┌──

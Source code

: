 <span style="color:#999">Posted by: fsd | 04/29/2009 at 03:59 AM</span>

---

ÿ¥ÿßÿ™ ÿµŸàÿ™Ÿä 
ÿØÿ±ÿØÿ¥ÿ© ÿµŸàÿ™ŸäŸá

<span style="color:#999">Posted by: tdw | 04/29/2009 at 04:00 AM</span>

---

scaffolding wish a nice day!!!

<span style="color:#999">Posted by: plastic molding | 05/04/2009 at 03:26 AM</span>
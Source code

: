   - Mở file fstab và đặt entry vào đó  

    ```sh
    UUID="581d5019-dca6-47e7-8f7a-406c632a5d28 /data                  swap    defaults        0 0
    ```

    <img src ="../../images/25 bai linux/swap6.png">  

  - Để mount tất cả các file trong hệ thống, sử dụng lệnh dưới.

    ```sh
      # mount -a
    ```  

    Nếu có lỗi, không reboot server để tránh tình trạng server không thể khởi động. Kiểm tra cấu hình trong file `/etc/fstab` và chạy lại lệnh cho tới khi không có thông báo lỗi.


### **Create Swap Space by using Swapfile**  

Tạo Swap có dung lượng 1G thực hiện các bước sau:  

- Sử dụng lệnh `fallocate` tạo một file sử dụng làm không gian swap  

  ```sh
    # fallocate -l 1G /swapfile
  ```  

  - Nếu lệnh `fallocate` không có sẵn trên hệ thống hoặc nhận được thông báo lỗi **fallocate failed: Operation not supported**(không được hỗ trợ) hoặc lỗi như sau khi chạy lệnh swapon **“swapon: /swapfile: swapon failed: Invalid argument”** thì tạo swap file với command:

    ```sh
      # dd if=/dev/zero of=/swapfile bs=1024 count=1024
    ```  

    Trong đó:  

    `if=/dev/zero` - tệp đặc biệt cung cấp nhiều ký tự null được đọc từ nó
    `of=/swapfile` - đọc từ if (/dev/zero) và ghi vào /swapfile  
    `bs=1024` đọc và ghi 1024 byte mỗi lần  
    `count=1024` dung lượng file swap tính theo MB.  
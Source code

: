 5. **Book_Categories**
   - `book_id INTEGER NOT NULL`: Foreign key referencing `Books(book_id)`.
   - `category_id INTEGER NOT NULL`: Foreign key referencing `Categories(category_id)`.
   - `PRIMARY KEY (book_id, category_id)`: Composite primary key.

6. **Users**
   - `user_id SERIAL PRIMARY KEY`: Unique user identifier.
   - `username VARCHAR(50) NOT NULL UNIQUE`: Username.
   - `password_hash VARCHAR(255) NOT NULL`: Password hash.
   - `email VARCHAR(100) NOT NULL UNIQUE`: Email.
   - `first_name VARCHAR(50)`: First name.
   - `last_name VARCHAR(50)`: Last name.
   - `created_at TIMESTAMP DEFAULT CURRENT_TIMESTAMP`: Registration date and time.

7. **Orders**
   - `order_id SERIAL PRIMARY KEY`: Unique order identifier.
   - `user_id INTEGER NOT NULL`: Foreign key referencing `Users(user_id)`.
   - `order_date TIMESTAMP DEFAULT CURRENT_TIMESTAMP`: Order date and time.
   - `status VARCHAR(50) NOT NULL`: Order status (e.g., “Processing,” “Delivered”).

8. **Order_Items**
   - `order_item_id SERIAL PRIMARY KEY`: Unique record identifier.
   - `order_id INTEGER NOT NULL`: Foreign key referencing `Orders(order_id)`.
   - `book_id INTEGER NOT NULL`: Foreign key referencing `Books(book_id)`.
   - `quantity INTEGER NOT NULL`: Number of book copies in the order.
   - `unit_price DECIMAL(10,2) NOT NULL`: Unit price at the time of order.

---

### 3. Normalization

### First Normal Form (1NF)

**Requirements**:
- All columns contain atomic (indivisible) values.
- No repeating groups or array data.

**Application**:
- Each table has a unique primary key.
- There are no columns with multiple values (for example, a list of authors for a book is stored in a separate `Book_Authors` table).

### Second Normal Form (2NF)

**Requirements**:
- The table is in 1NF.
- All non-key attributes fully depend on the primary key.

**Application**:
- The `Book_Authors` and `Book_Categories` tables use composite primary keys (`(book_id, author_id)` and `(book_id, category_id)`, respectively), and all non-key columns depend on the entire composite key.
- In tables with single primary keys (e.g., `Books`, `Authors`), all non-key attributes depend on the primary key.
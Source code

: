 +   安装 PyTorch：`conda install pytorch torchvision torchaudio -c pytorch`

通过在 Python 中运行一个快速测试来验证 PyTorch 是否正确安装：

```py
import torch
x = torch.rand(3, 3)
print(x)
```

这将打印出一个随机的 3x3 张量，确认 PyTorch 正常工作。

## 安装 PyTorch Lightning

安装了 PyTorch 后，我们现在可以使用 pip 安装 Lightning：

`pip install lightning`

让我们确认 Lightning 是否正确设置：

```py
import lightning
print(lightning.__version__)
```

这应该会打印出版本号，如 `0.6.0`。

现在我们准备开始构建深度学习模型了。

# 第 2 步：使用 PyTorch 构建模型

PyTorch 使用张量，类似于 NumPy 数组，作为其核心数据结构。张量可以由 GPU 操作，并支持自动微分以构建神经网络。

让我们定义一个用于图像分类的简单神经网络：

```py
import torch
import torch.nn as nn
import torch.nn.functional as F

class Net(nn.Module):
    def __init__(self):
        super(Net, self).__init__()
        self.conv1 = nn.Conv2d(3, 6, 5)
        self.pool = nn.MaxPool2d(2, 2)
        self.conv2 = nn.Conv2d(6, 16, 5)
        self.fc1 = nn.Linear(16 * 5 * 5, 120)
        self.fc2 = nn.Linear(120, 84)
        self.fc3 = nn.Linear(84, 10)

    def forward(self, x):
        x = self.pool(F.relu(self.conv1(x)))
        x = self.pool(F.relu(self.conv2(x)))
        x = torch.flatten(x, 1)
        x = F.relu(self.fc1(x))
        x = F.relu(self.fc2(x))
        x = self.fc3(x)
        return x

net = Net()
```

└──

* **WORK TO BE COMPLETED**:
Take from the listing above each line containing "lượng".

* **YOUR SOLUTION**:
Tạo Swap có dung lượng 1G thực hiện các bước sau:  
    `count=1024` dung lượng file swap tính theo MB.  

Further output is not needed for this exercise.